Pro Kontra Islam Nusantara
Tema Islam nusantara belakangan ini menjadi tema yang hangat di kalangan para intelektual islam. Bahkan gagasan ini menjadi tema dalam Muktamar NU yang merupakan salah satu organisasi terbesar di Indonesia. Hal ini justru malah menjadi sindiran banyak pihak, karena di saat NU menggelar muktamar bertemakan Islam Nusantara yang konon katannya ramah dan santun akan tetapi yang terjadi justru sebalikya. Pembahasan tata tertib berlangsung cukup alot, kisruh dan aksi saling dorong. Seolah tidak sejalan dengan makna dari Islam Nusantara yang menjadi tema muktamar.
Istilah Islam Nusantara
Istilah Islam Nusantara menyeruak ke permukaan pasca penggunaan langgam jawa pada pembacaan Al-Qur’an saat peringatan Isra’ Mi’raj Nabi Muhammad SAW, 15 Mei 2015 di Istana Negara. Saat itu pro kontra tentang Islam Nusantara muncul. Sebut saja mamah Dedeh, Da’iyah yang terkenal lewat acara Tanya jawab keislaman di salah satu stasiun TV swasta dengan tegas mengatakan bahwa coret Islam Nusantara. Hal ini beliau sampaikan saat menjadi juri pada salah satu acara.
Di kubu Pro sempat terdengar kicauan tokoh Islam Liberal Ulil Absar Abdala. Dia mengatakan bahwa ciri Islam Nusantara adalah tidak memusuhi syi’ah dan menganggap mereka bagian sah dari umat Islam. Beda dengan Islam Wahabi atau simpatisannya, kicau ulil di akun @ulil.
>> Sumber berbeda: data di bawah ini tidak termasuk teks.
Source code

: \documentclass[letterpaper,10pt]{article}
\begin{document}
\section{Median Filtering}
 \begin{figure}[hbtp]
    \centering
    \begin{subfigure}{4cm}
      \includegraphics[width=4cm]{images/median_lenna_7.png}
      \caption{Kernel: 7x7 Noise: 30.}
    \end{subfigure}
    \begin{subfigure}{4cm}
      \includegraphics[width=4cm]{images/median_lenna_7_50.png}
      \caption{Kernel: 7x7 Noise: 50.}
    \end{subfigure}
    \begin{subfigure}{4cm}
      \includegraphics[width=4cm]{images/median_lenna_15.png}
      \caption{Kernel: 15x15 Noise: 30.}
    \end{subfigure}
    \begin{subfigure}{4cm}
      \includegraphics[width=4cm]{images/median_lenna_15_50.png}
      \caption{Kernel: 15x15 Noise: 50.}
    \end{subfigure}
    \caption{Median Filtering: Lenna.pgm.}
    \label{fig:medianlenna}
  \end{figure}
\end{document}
Dalam sebuah tulisan yang berjudul “Meneguhkan Islam Nusantara untuk peradaban Indonesia dan Dunia” yang ditulis oleh KH. Afifuddin Muhajir. Dalam tulisan tersebut disebutkan bahwa sebenarnya Islam Nusantara adalah bagaimana mengakomodir ‘urf atau kebiasaan dalam berislam. Beliau juga memaparkan bahwa banyak kaidah-kaidah fikih yang menekankan pada konsep waqi’iyah (realistis).
Sebenarnya tidak ada yang salah dengan akomodasi ‘urf (kebiasaan setempat) dan prinsip waqi’iyah tadi selama keduanya tidak digunakan untuk merusak sendi-sendi agama yang sudah baku dan paten (baca; Tsawabit). Akan tetapi permasalahan akan terjadi jika istilah Islam Nusantara digunakan oleh pihak-pihak yang tidak bertanggung jawab sebagai wacana untuk melakukan deislamisasi seperti yang dicontohkan Ulil di atas. Contoh lainnya adalah apa yang disampaikan oleh Komaruddin Hidayat, Guru Besar UIN Syarif Hidayatullah yang menyatakan bahwa pakaian adat wanita Arab (Baca : Jilbab) yang hidup di padang pasir tidak bisa dipaksakan kepada wanita Indonesia yang berbudaya maritim.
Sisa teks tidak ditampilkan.